What is expected — When you reach the line that contains "Id (UUID) |" in the data below, start reproducing lines exactly, and stop after the line that contains "### Authorization".

Extracted records
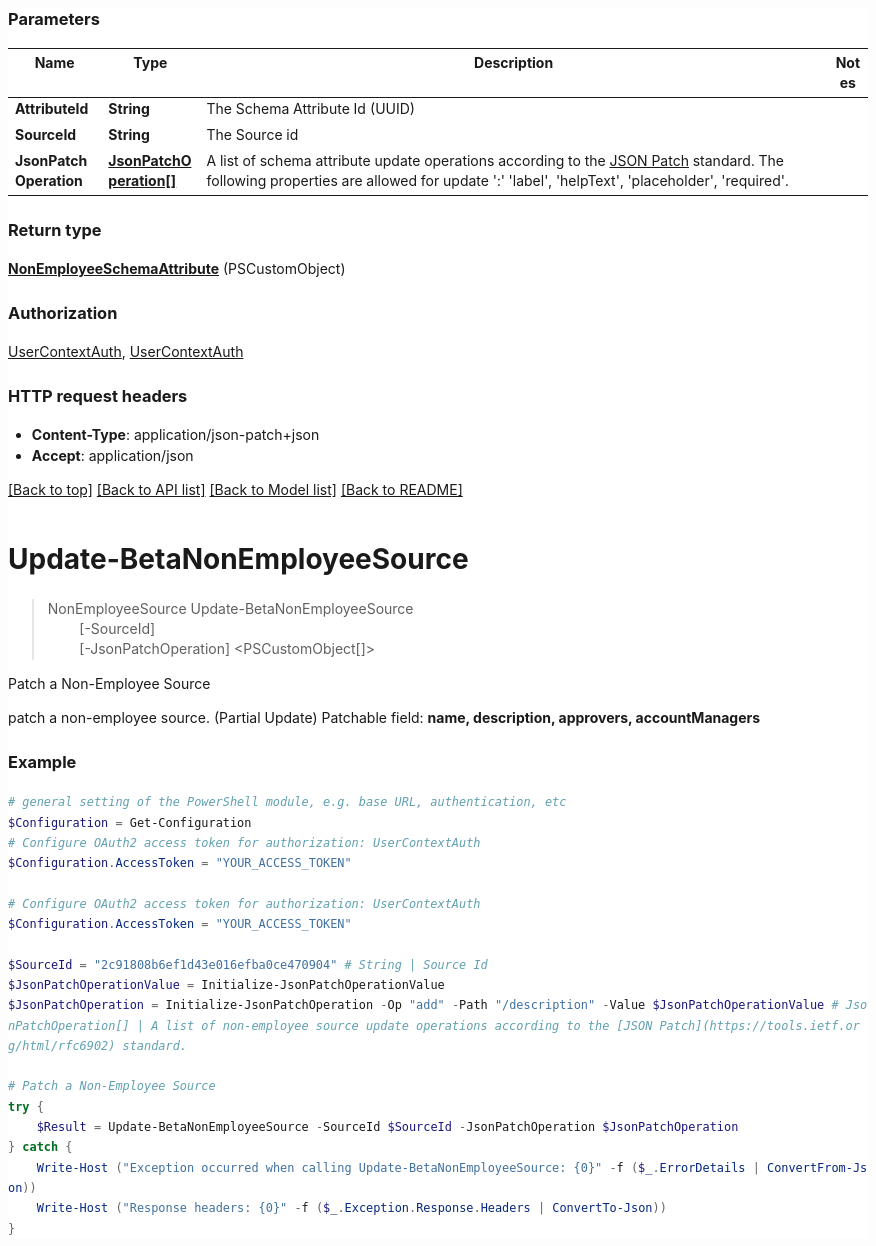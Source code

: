 ### Parameters

Name | Type | Description  | Notes
------------- | ------------- | ------------- | -------------
 **AttributeId** | **String**| The Schema Attribute Id (UUID) | 
 **SourceId** | **String**| The Source id | 
 **JsonPatchOperation** | [**JsonPatchOperation[]**](JsonPatchOperation.md)| A list of schema attribute update operations according to the [JSON Patch](https://tools.ietf.org/html/rfc6902) standard. The following properties are allowed for update &#39;:&#39; &#39;label&#39;, &#39;helpText&#39;, &#39;placeholder&#39;, &#39;required&#39;. | 

### Return type

[**NonEmployeeSchemaAttribute**](NonEmployeeSchemaAttribute.md) (PSCustomObject)

### Authorization

[UserContextAuth](../README.md#UserContextAuth), [UserContextAuth](../README.md#UserContextAuth)

### HTTP request headers

 - **Content-Type**: application/json-patch+json
 - **Accept**: application/json

[[Back to top]](#) [[Back to API list]](../README.md#documentation-for-api-endpoints) [[Back to Model list]](../README.md#documentation-for-models) [[Back to README]](../README.md)

<a name="Update-BetaNonEmployeeSource"></a>
# **Update-BetaNonEmployeeSource**
> NonEmployeeSource Update-BetaNonEmployeeSource<br>
> &nbsp;&nbsp;&nbsp;&nbsp;&nbsp;&nbsp;&nbsp;&nbsp;[-SourceId] <String><br>
> &nbsp;&nbsp;&nbsp;&nbsp;&nbsp;&nbsp;&nbsp;&nbsp;[-JsonPatchOperation] <PSCustomObject[]><br>

Patch a Non-Employee Source

patch a non-employee source. (Partial Update)  Patchable field: **name, description, approvers, accountManagers**

### Example
```powershell
# general setting of the PowerShell module, e.g. base URL, authentication, etc
$Configuration = Get-Configuration
# Configure OAuth2 access token for authorization: UserContextAuth
$Configuration.AccessToken = "YOUR_ACCESS_TOKEN"

# Configure OAuth2 access token for authorization: UserContextAuth
$Configuration.AccessToken = "YOUR_ACCESS_TOKEN"

$SourceId = "2c91808b6ef1d43e016efba0ce470904" # String | Source Id
$JsonPatchOperationValue = Initialize-JsonPatchOperationValue 
$JsonPatchOperation = Initialize-JsonPatchOperation -Op "add" -Path "/description" -Value $JsonPatchOperationValue # JsonPatchOperation[] | A list of non-employee source update operations according to the [JSON Patch](https://tools.ietf.org/html/rfc6902) standard.

# Patch a Non-Employee Source
try {
    $Result = Update-BetaNonEmployeeSource -SourceId $SourceId -JsonPatchOperation $JsonPatchOperation
} catch {
    Write-Host ("Exception occurred when calling Update-BetaNonEmployeeSource: {0}" -f ($_.ErrorDetails | ConvertFrom-Json))
    Write-Host ("Response headers: {0}" -f ($_.Exception.Response.Headers | ConvertTo-Json))
}
```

Answer space —
 **AttributeId** | **String**| The Schema Attribute Id (UUID) | 
 **SourceId** | **String**| The Source id | 
 **JsonPatchOperation** | [**JsonPatchOperation[]**](JsonPatchOperation.md)| A list of schema attribute update operations according to the [JSON Patch](https://tools.ietf.org/html/rfc6902) standard. The following properties are allowed for update &#39;:&#39; &#39;label&#39;, &#39;helpText&#39;, &#39;placeholder&#39;, &#39;required&#39;. | 

### Return type

[**NonEmployeeSchemaAttribute**](NonEmployeeSchemaAttribute.md) (PSCustomObject)

### Authorization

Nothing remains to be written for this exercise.